Due to solid state switching circuits and capacitors --

All of the 'old rules' have been obliviated.


----------



## martindag (Oct 30, 2009)

I got also a Temperature controler from Omega a CNi16D33 and the input is 110v-240v just like my power supply, do you think it can take a L-L 208vac ?


----------



## psgama (Oct 26, 2015)

Most likely it will be fine.


----------



## triden (Jun 13, 2012)

martindag said:


> here just in case its the link of the power supply im using....
> 
> http://newsroom.cuthbertstewart.co.nz/wp-content/uploads/2016/02/14781100009999.jpg


That's a good supply. Pheonix is another candidate that makes good supplies.


----------



## Jhellwig (Jun 18, 2014)

A little late but they do make 480volt 3phase to 24vdc power supplies. I would imagine that they might also make a 208 3phase version.


----------



## oliquir (Jan 13, 2011)

Jhellwig said:


> A little late but they do make 480volt 3phase to 24vdc power supplies. I would imagine that they might also make a 208 3phase version.

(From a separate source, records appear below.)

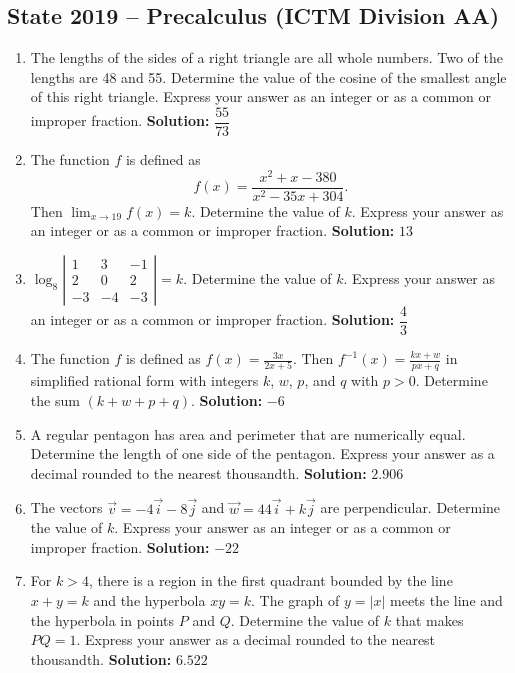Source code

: \documentclass[10pt]{article}
\begin{document}
\subsection*{State 2019 -- Precalculus (ICTM Division AA)}
\begin{enumerate}
\item The lengths of the sides of a right triangle are all whole numbers. Two of the lengths are 48 and 55. Determine the value of the cosine of the smallest angle of this right triangle. Express your answer as an integer or as a common or improper fraction. \textbf{Solution:} $\boxed{\dfrac{55}{73}}$

\item The function $f$ is defined as
\[
f(x)=\frac{x^2+x-380}{x^2-35x+304}.
\]
Then $\displaystyle\lim_{x\to19} f(x)=k$. Determine the value of $k$. Express your answer as an integer or as a common or improper fraction. \textbf{Solution:} $\boxed{13}$

\item $\displaystyle\log_8\left|\begin{matrix}1&3&-1\\2&0&2\\-3&-4&-3\end{matrix}\right|=k$. Determine the value of $k$. Express your answer as an integer or as a common or improper fraction. \textbf{Solution:} $\boxed{\dfrac{4}{3}}$

\item The function $f$ is defined as $\displaystyle f(x)=\frac{3x}{2x+5}$. Then $\displaystyle f^{-1}(x)=\frac{kx+w}{px+q}$ in simplified rational form with integers $k$, $w$, $p$, and $q$ with $p>0$. Determine the sum $(k+w+p+q)$. \textbf{Solution:} $\boxed{-6}$

\item A regular pentagon has area and perimeter that are numerically equal. Determine the length of one side of the pentagon. Express your answer as a decimal rounded to the nearest thousandth. \textbf{Solution:} $\boxed{2.906}$

\item The vectors $\vec{v}=-4\vec{i}-8\vec{j}$ and $\vec{w}=44\vec{i}+k\vec{j}$ are perpendicular. Determine the value of $k$. Express your answer as an integer or as a common or improper fraction. \textbf{Solution:} $\boxed{-22}$

\item For $k>4$, there is a region in the first quadrant bounded by the line $x+y=k$ and the hyperbola $xy=k$. The graph of $y=|x|$ meets the line and the hyperbola in points $P$ and $Q$. Determine the value of $k$ that makes $PQ=1$. Express your answer as a decimal rounded to the nearest thousandth. \textbf{Solution:} $\boxed{6.522}$


\end{enumerate}
\end{document}
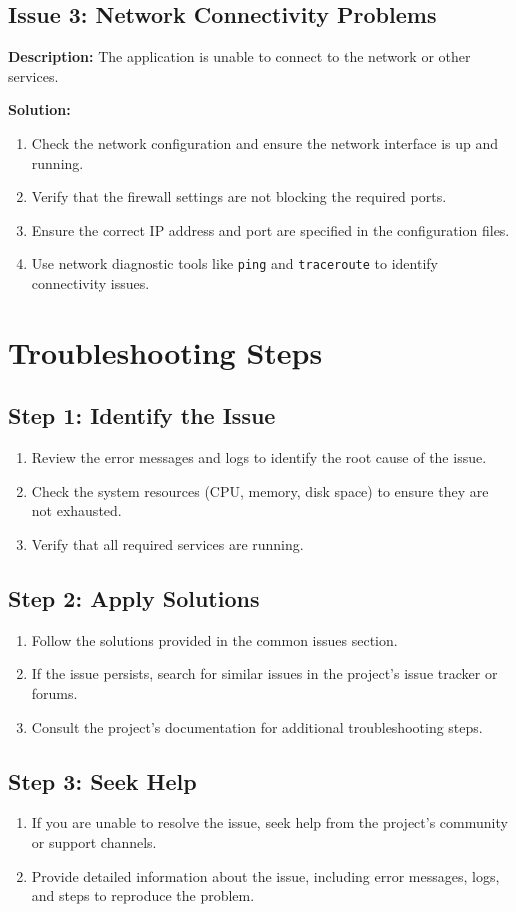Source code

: \documentclass{article}
\begin{document}
\subsection{Issue 3: Network Connectivity Problems}
\textbf{Description:} The application is unable to connect to the network or other services.

\textbf{Solution:}
\begin{enumerate}
    \item Check the network configuration and ensure the network interface is up and running.
    \item Verify that the firewall settings are not blocking the required ports.
    \item Ensure the correct IP address and port are specified in the configuration files.
    \item Use network diagnostic tools like \texttt{ping} and \texttt{traceroute} to identify connectivity issues.
\end{enumerate}

\section{Troubleshooting Steps}
\subsection{Step 1: Identify the Issue}
\begin{enumerate}
    \item Review the error messages and logs to identify the root cause of the issue.
    \item Check the system resources (CPU, memory, disk space) to ensure they are not exhausted.
    \item Verify that all required services are running.
\end{enumerate}

\subsection{Step 2: Apply Solutions}
\begin{enumerate}
    \item Follow the solutions provided in the common issues section.
    \item If the issue persists, search for similar issues in the project's issue tracker or forums.
    \item Consult the project's documentation for additional troubleshooting steps.
\end{enumerate}

\subsection{Step 3: Seek Help}
\begin{enumerate}
    \item If you are unable to resolve the issue, seek help from the project's community or support channels.
    \item Provide detailed information about the issue, including error messages, logs, and steps to reproduce the problem.
\end{enumerate}
\end{document}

yes they exist, almost any popular brand of power supply have them, phoenix, weidmuller, meanwell,... 
heres one not too expensive Mean Well DRT-240-24


----------



## MechanicalDVR (Dec 29, 2007)

What is the reason you want a 3 ph power supply as opposed to a single phase 208v to 24v ? What type controls are you using ? Why a power supply instead of just a transformer mounted in your control panel on the equipment ? Why is the 120v needed ?


----------



## Jhellwig (Jun 18, 2014)

A three phase powere dc power supply has less ripple that needs corrected and can handle more power on a smaller foot print. It is the same type of thing with drives. The single phase powered ones are larger than the 3 phase ones.


----------



## MechanicalDVR (Dec 29, 2007)

Jhellwig said:


> A three phase powere dc power supply has less ripple that needs corrected and can handle more power on a smaller foot print. It is the same type of thing with drives. The single phase powered ones are larger than the 3 phase ones.


I missed the vdc in the first post and the swapping out an outlet sounded odd as well.


----------



## JRaef (Mar 23, 2009)

oliquir said:


> yes they exist, almost any popular brand of power supply have them, phoenix, weidmuller, meanwell,...
> heres one not too expensive Mean Well DRT-240-24


I've always thought that was a terrible name for a company. 

"It doesn't work, but they mean well..."


----------



## micromind (Aug 11, 2007)

Jhellwig said:


> A little late but they do make 480volt 3phase to 24vdc power supplies. I would imagine that they might also make a 208 3phase version.


As far as I know, no one does. They're all single phase.


----------